RECORD SET:
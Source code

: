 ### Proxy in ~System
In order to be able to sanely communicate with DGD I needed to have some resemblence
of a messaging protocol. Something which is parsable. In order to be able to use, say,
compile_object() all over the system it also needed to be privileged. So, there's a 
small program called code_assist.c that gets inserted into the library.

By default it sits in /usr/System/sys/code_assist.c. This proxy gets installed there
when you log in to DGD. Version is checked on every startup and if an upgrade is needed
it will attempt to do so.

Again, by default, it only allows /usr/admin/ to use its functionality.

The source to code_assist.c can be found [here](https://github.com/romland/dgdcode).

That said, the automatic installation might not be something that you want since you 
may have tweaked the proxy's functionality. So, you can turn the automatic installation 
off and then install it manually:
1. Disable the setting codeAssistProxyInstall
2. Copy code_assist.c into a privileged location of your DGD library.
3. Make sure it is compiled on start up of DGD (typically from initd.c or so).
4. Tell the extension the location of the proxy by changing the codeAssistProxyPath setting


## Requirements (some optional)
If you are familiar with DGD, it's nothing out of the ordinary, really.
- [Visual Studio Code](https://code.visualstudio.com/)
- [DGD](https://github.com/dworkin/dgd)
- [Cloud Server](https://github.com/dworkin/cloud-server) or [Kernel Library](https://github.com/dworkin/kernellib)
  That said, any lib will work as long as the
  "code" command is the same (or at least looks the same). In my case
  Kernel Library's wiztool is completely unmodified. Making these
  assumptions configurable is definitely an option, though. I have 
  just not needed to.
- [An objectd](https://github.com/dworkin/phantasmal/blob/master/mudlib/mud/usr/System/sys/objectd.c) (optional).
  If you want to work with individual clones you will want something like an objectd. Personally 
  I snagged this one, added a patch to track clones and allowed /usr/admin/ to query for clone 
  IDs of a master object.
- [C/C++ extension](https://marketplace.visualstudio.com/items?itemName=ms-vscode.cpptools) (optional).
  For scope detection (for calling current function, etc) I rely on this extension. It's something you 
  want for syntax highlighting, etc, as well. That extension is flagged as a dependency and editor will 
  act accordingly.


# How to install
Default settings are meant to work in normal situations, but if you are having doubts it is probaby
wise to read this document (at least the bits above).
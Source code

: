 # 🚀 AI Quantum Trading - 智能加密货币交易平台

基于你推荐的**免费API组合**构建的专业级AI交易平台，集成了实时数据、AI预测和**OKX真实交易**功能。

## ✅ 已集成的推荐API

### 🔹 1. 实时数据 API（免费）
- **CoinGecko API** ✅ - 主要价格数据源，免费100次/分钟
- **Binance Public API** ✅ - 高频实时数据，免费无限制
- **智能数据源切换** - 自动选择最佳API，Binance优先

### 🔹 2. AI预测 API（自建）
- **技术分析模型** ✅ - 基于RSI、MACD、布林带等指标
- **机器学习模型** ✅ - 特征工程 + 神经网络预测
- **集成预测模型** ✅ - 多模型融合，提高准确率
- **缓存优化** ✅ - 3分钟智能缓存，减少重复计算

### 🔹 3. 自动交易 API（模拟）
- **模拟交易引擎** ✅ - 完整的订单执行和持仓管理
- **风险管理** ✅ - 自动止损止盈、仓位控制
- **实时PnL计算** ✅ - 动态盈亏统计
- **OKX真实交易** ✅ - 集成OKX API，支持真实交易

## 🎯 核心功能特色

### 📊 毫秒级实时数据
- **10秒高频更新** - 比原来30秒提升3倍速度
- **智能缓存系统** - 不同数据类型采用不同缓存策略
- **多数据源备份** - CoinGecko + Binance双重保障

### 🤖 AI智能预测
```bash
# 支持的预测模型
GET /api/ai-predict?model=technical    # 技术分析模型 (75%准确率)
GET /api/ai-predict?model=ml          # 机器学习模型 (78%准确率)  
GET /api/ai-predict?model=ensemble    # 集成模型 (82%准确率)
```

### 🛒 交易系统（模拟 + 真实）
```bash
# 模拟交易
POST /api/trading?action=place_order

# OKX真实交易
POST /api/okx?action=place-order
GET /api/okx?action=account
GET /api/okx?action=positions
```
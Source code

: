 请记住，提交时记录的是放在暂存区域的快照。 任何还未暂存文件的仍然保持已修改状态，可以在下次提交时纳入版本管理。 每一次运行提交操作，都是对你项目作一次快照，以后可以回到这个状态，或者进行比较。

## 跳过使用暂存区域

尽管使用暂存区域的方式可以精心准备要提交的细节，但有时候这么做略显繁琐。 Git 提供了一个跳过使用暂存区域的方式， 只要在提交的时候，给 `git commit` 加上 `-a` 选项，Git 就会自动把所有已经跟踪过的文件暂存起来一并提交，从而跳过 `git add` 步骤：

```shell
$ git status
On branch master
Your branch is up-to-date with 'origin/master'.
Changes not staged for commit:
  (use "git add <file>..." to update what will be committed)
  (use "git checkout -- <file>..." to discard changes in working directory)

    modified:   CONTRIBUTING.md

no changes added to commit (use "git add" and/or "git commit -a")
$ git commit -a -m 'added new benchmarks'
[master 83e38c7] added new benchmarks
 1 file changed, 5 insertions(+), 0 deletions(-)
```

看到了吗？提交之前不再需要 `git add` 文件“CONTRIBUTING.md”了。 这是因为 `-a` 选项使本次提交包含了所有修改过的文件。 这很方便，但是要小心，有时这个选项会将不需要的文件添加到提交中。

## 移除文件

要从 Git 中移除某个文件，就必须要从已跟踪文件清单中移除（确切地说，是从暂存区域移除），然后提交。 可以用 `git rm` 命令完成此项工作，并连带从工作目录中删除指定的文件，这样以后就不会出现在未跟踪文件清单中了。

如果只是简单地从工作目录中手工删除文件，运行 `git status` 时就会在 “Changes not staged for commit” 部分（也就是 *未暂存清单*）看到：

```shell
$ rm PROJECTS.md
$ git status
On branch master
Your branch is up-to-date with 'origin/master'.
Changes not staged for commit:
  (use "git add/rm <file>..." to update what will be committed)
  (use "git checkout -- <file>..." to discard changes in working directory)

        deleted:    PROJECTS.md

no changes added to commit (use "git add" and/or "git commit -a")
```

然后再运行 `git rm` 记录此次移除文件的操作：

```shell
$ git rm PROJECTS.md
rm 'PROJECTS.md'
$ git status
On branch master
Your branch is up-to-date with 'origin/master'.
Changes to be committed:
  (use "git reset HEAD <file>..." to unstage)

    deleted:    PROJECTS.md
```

INSTRUCTIONS TO FOLLOW: Copy out each line of the records above that includes "Kernel".

ANSWER SPACE:
- [Cloud Server](https://github.com/dworkin/cloud-server) or [Kernel Library](https://github.com/dworkin/kernellib)
  Kernel Library's wiztool is completely unmodified. Making these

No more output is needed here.